**TASK DIRECTIONS:**
Please output exactly the part of the records below that opens with the line containing "# Leci Mangga Residence" and closes with the line containing "- Setiap fitur dibuat di branch baru.", both lines included, and nothing else.

**DATA TO USE:**

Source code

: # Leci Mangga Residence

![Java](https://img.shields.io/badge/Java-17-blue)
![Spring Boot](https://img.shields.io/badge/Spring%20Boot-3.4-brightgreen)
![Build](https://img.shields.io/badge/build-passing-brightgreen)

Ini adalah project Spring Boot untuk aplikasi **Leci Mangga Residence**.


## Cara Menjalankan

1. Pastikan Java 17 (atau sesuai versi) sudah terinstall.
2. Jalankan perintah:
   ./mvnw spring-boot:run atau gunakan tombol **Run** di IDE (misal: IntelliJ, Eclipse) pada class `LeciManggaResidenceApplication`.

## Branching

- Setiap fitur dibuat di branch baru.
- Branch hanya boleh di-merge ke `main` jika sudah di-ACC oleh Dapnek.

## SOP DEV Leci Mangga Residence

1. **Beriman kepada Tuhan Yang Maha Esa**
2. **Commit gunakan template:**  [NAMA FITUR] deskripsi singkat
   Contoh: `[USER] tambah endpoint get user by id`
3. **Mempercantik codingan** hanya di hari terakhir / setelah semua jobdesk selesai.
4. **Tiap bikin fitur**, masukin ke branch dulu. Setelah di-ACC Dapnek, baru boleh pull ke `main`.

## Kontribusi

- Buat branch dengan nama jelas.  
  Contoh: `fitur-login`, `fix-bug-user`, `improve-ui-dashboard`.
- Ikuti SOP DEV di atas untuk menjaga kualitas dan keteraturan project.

**OUTPUT FOR THIS EXERCISE:**
: # Leci Mangga Residence

![Java](https://img.shields.io/badge/Java-17-blue)
![Spring Boot](https://img.shields.io/badge/Spring%20Boot-3.4-brightgreen)
![Build](https://img.shields.io/badge/build-passing-brightgreen)

Ini adalah project Spring Boot untuk aplikasi **Leci Mangga Residence**.


## Cara Menjalankan

1. Pastikan Java 17 (atau sesuai versi) sudah terinstall.
2. Jalankan perintah:
   ./mvnw spring-boot:run atau gunakan tombol **Run** di IDE (misal: IntelliJ, Eclipse) pada class `LeciManggaResidenceApplication`.

## Branching

- Setiap fitur dibuat di branch baru.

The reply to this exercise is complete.